The College of Healthcare Information Management Executives for HealthLeaders Media, September 13, 2010

This excerpt fromThe CIO's Guide to Implementing EHRs in the HITECH Era covers the senior executive's role in implementing an electronic health records system. Those in the C-suite who must lead this change are best prepared if they understand that it may indeed be profound. The guide is published by CHIME, The College of Healthcare Information Management Executives.

The CEO and the senior executive team must fully support the organization's efforts to implement an electronic health record. This support must be tangible, public and sincere.
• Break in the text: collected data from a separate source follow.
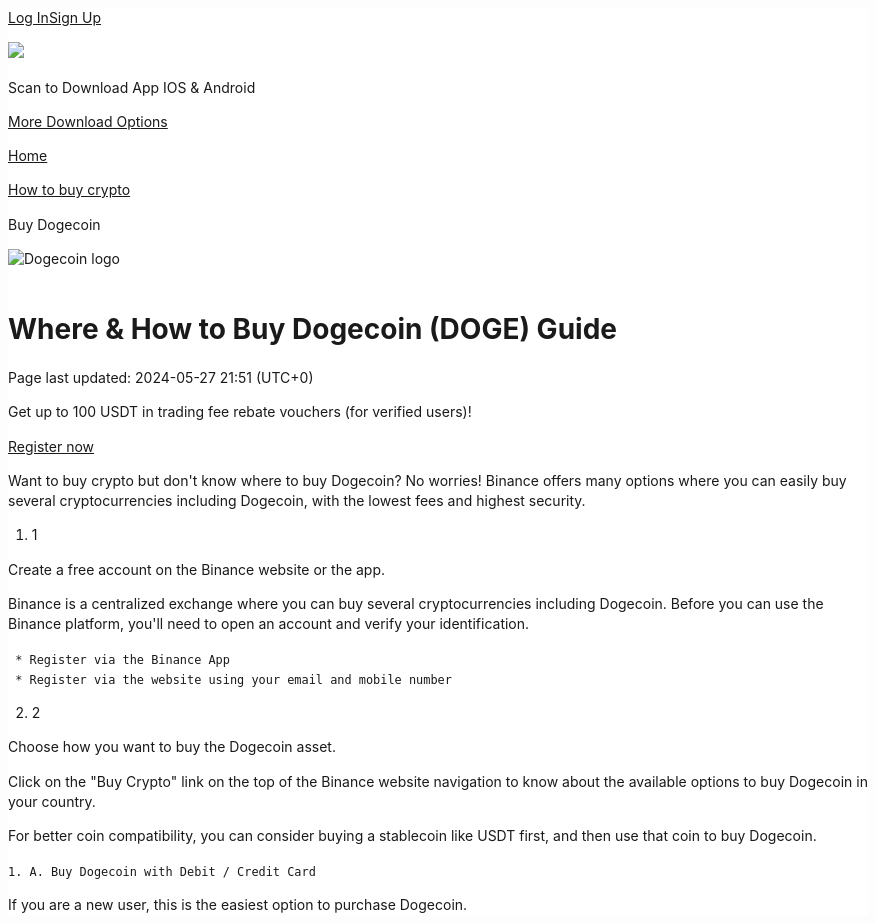 [Log
In](https://accounts.binance.com/en/login?loginChannel=SEO_page&return_to=aHR0cHM6Ly93d3cuYmluYW5jZS5jb20vZW4vaG93LXRvLWJ1eS9kb2dlY29pbg%3D%3D)[Sign
Up](https://accounts.binance.com/en/register?registerChannel=SEO_page&return_to=aHR0cHM6Ly93d3cuYmluYW5jZS5jb20vZW4vaG93LXRvLWJ1eS9kb2dlY29pbg%3D%3D)

![](https://bin.bnbstatic.com/static/images/common/logo.png)

Scan to Download App IOS & Android

[More Download
Options](https://www.binance.com/en/download?utm_source=&utm_campaign=)

[Home](https://www.binance.com/en)

[How to buy crypto](https://www.binance.com/en/how-to-buy/all-coins)

Buy Dogecoin

![Dogecoin logo](https://s2.coinmarketcap.com/static/img/coins/128x128/74.png)

# Where & How to Buy Dogecoin (DOGE) Guide

Page last updated: 2024-05-27 21:51 (UTC+0)

Get up to 100 USDT in trading fee rebate vouchers (for verified users)!

[Register
now](https://accounts.binance.com/en/register?return_to=&registerChannel=SEO_page)

Want to buy crypto but don't know where to buy Dogecoin? No worries! Binance
offers many options where you can easily buy several cryptocurrencies
including Dogecoin, with the lowest fees and highest security.

  1. 1

Create a free account on the Binance website or the app.

Binance is a centralized exchange where you can buy several cryptocurrencies
including Dogecoin. Before you can use the Binance platform, you'll need to
open an account and verify your identification.

     * Register via the Binance App
     * Register via the website using your email and mobile number
  2. 2

Choose how you want to buy the Dogecoin asset.

Click on the "Buy Crypto" link on the top of the Binance website navigation to
know about the available options to buy Dogecoin in your country.

For better coin compatibility, you can consider buying a stablecoin like USDT
first, and then use that coin to buy Dogecoin.

    1. A. Buy Dogecoin with Debit / Credit Card

If you are a new user, this is the easiest option to purchase Dogecoin.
The CEO puts forth the organization's vision for improving quality and patient safety and positions IT as a key strategy for achieving the outcome.
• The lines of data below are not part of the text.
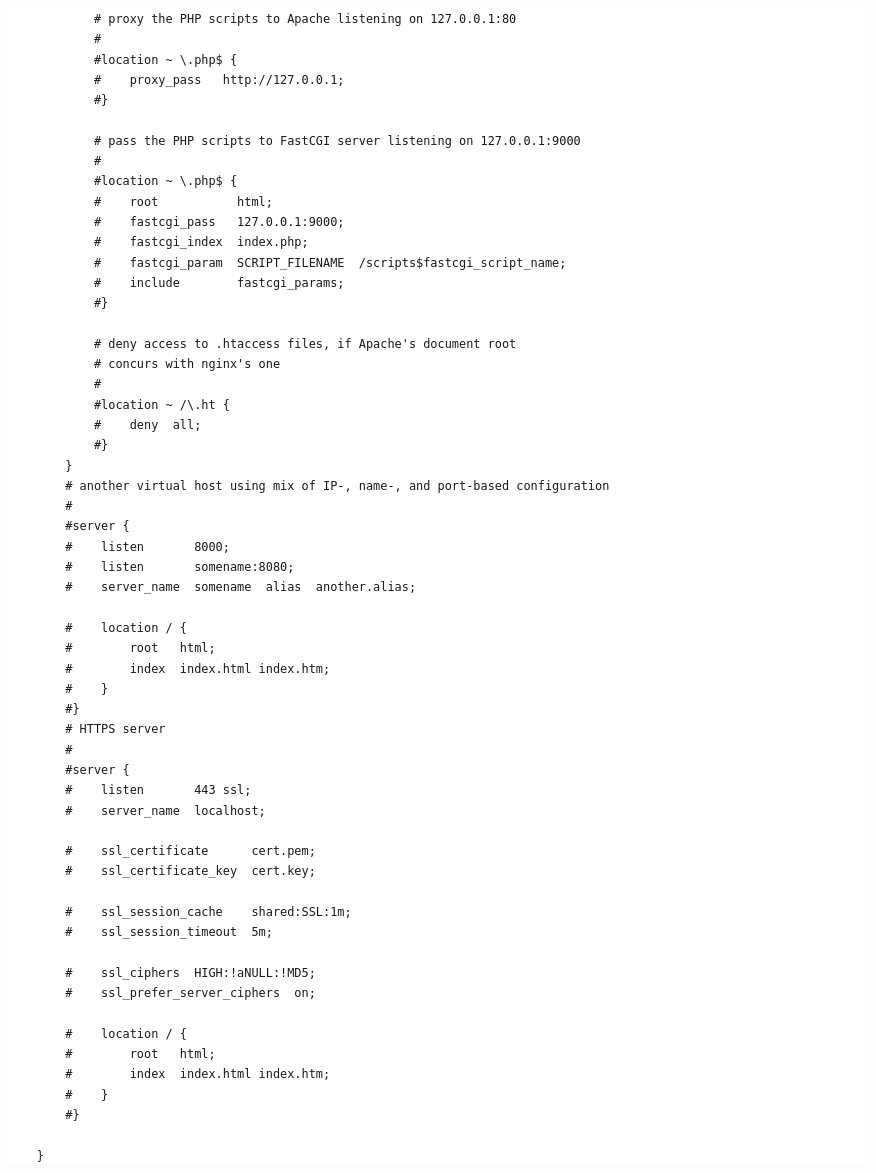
 ```nginx
            # proxy the PHP scripts to Apache listening on 127.0.0.1:80
            #
            #location ~ \.php$ {
            #    proxy_pass   http://127.0.0.1;
            #}

            # pass the PHP scripts to FastCGI server listening on 127.0.0.1:9000
            #
            #location ~ \.php$ {
            #    root           html;
            #    fastcgi_pass   127.0.0.1:9000;
            #    fastcgi_index  index.php;
            #    fastcgi_param  SCRIPT_FILENAME  /scripts$fastcgi_script_name;
            #    include        fastcgi_params;
            #}

            # deny access to .htaccess files, if Apache's document root
            # concurs with nginx's one
            #
            #location ~ /\.ht {
            #    deny  all;
            #}
        }
        # another virtual host using mix of IP-, name-, and port-based configuration
        #
        #server {
        #    listen       8000;
        #    listen       somename:8080;
        #    server_name  somename  alias  another.alias;

        #    location / {
        #        root   html;
        #        index  index.html index.htm;
        #    }
        #}
        # HTTPS server
        #
        #server {
        #    listen       443 ssl;
        #    server_name  localhost;

        #    ssl_certificate      cert.pem;
        #    ssl_certificate_key  cert.key;

        #    ssl_session_cache    shared:SSL:1m;
        #    ssl_session_timeout  5m;

        #    ssl_ciphers  HIGH:!aNULL:!MD5;
        #    ssl_prefer_server_ciphers  on;

        #    location / {
        #        root   html;
        #        index  index.html index.htm;
        #    }
        #}

    }
```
While there is no exact formula to follow in implementing an EHR system, one ingredient to success appears to be the complete and unqualified support of the senior executive team, beginning with the CEO of the organization.

An informal survey of CHIME members found that the vast majority saw full senior executive support for an EHR implementation as a key factor to success.

It is crucial for the CEO and other senior executives to demonstrate that an EHR initiative is not an IT project, and it is not like most other hospital projects. The implementation of an EHR is a transformational initiative, and if its potential is to be realized, the organization will need to undergo foundational change to achieve mission-supporting objectives that include specific improvements to patient care and safety, often requiring that the organization restructure care delivery to meet the changing requirements of a reforming healthcare system.

Despite the many competing voices that call out for each senior executive's attention, an EHR implementation will demand significant involvement and participation. That is because electronic records will affect nearly all of the diverse constituents in the care delivery process; they will change work processes and content, individual workflows and the very culture of the organization. Those in the C-suite who must lead this change are best prepared if they understand that it may indeed be profound.

"The move to an EHR does not only require senior executive support—it requires senior leader champions for the process," says Kim Ligon, director of information services and CIO at DCH Health System. "They can't just support the project; they have to lead the charge or it becomes 'just an IT project.' "

Lack of full support for the implementation change effort will lead to a solution that does not see meaningful adoption by clinicians.